Cybersecurity firm Palo Alto Networks has released its cybersecurity predictions for 2024, offering five insights to help enterprises secure the cyber landscape.
According to Palo Alto Networks, even mature organisations that are invested heavily in cybersecurity fell victim to cyberattacks in 2023. This was due to the tenacity and ingenuity of attackers, who exploited cyber hygiene issues or found novel ways to compromise legacy defences.
“Going into 2024, highly motivated cybercriminals, nation state attackers and hacktivists will continue to innovate, expand and exploit.
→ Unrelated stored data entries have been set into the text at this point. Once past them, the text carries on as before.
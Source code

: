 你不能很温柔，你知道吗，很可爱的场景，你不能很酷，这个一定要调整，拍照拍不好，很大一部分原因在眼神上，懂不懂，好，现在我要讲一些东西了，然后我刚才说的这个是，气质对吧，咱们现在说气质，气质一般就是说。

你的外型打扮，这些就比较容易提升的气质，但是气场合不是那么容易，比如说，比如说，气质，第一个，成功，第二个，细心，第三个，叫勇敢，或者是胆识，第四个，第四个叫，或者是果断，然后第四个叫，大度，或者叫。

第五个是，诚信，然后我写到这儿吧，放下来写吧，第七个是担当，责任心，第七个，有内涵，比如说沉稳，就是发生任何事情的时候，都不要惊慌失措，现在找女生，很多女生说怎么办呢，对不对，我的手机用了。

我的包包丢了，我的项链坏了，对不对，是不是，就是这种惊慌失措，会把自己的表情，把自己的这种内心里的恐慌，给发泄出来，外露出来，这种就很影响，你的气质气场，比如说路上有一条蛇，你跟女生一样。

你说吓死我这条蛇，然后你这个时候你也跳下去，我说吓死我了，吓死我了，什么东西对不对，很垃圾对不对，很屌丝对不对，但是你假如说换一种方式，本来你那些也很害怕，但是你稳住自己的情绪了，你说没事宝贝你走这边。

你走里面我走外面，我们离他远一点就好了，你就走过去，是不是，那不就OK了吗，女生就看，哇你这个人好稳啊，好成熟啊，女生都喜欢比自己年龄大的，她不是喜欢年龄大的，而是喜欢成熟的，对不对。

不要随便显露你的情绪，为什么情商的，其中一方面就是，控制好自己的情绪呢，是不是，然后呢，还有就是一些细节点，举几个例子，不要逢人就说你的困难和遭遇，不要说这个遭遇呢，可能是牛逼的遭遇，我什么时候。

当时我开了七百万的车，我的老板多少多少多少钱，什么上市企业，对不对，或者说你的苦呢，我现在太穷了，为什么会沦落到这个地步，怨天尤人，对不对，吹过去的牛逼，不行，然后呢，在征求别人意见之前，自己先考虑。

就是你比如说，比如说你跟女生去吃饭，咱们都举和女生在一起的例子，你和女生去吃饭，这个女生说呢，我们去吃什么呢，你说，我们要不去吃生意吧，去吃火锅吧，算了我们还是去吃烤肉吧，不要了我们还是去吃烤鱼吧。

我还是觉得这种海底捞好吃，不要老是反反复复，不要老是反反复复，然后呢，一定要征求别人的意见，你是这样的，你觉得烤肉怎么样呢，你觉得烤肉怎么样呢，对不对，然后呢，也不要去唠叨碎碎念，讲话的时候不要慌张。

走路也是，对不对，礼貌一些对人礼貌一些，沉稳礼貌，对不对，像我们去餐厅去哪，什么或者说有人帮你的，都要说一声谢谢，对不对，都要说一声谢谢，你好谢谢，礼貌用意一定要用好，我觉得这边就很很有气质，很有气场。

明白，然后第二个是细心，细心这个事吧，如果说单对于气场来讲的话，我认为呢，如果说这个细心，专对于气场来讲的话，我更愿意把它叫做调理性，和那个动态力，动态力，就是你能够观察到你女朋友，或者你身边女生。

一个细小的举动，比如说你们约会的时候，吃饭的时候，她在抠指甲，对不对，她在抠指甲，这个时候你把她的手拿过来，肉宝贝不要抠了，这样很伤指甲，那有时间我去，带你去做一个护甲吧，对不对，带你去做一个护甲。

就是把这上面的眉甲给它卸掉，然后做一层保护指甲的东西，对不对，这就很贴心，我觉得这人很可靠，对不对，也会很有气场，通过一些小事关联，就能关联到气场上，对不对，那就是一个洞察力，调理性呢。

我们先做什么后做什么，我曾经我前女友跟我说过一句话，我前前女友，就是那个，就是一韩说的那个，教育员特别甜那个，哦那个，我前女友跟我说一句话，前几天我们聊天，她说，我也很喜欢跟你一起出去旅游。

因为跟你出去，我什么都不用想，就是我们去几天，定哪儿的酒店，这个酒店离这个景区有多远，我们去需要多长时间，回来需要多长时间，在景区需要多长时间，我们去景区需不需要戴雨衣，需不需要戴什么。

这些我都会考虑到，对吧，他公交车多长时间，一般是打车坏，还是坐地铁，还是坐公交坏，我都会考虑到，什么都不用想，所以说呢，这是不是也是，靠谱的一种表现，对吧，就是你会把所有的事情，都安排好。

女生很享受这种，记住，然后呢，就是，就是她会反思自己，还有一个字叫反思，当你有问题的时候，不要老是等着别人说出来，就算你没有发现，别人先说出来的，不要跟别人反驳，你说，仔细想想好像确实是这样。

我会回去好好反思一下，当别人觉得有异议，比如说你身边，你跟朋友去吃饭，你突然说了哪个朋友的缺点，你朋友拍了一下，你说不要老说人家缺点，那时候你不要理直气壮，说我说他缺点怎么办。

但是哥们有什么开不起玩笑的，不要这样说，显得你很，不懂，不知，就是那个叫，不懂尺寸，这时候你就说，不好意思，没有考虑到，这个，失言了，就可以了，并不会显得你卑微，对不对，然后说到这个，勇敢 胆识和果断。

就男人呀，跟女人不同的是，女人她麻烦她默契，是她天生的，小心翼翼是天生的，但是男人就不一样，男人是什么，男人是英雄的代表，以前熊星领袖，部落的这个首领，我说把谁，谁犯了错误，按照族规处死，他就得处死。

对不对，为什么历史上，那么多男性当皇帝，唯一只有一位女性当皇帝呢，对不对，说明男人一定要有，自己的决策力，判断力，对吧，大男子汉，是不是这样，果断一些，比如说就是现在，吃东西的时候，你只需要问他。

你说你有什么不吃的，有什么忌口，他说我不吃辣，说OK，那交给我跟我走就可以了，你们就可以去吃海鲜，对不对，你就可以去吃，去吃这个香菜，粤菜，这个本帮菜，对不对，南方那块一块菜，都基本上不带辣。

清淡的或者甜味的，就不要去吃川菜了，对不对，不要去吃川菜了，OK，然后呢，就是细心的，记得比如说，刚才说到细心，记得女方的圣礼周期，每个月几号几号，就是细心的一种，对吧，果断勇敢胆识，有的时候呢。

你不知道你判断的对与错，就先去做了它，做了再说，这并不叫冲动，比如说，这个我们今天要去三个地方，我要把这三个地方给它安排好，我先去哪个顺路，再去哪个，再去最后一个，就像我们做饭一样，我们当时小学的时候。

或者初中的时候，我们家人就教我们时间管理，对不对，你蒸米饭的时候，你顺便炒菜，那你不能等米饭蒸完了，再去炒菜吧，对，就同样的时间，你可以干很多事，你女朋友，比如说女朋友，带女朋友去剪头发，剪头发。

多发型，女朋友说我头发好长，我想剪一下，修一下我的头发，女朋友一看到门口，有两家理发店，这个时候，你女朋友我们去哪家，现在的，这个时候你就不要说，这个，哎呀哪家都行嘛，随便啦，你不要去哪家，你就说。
We could and should definitely address the complexity of our security capabilities with AI to make them more effective and cost efficient,” said Ian Lim, field chief security officer, Palo Alto Networks.
The cybersecurity trends for 2024 are:
Hacktivism
Hacktivists will attempt to reach millions of people in the run-up to important events like the Olympics, the Euros and various elections around the globe. The majority of hacktivist attacks use distributed denial-of-service techniques. For instance, hacktivists reportedly targeted over 600 websites owned by government and private organisations during the G20 Summit in India by using DDoS assaults, data leaks and defacements.
In 2024, organisations should assess their risk profile in light of the changing threat environment and make sure that they are protected against hacktivism and nation-state attacks along with financially motivated cyber threats.
For Good And Bad: AI In Cybersecurity
Cyber criminals are using generative artificial intelligence in new ways, including deepfake and voice technology, to scam organisations and people alike. Businesses using the technology have to be cautious about the risks associated with it.
The maturation of how enterprise-level use of generative AI is protected is one of the trends anticipated in 2024, with security controls, vulnerability management and threat monitoring embedded into the AI lifecycle. Also, cybersecurity capabilities will become more integrated with generative AI because of its ability to efficiently surmise security events.
Operational Technology Remains Vulnerable
Operational technology will continue to be vulnerable to cyber threats because of its importance to industrial organisations. With OT connected to IT and the cloud, the attack surface has expanded, increasing the risk to OT networks. At the same time, organisations are short of solutions that address the specific demands of OT professionals.
Zero-trust architecture will be important for protecting OT systems from threats. The year 2024 will witness organisations investing in OT cybersecurity maturity to protect their most important business systems and manage the rising risk.
Cybersecurity Consolidation
While attackers only need a few hours to find and exploit vulnerabilities, security teams take approximately six days to resolve a security alert, with 60% of organisations taking longer than four days. Mean time to detect and respond is also harder to reduce when security tools are not integrated.
Enterprises are looking to consolidate their vendor spread, which makes it easier to manage the cybersecurity stack, reduces costs and offers better results in the long term. In 2024, organisations will increase their focus on reducing complexities and turn to consolidated cybersecurity stacks.
Cloud Security High On Agenda
With a large proportion of infrastructure on the cloud, businesses are adjusting their cybersecurity strategy to adopt cloud security. In 2024, organisations with multi or hybrid cloud projects will move to establishing a more unified approach to cybersecurity when dealing with more than one cloud provider. Rationalising cloud security tools across the entire development lifecycle will also be in focus as this provides higher visibility, correlation and security monitoring.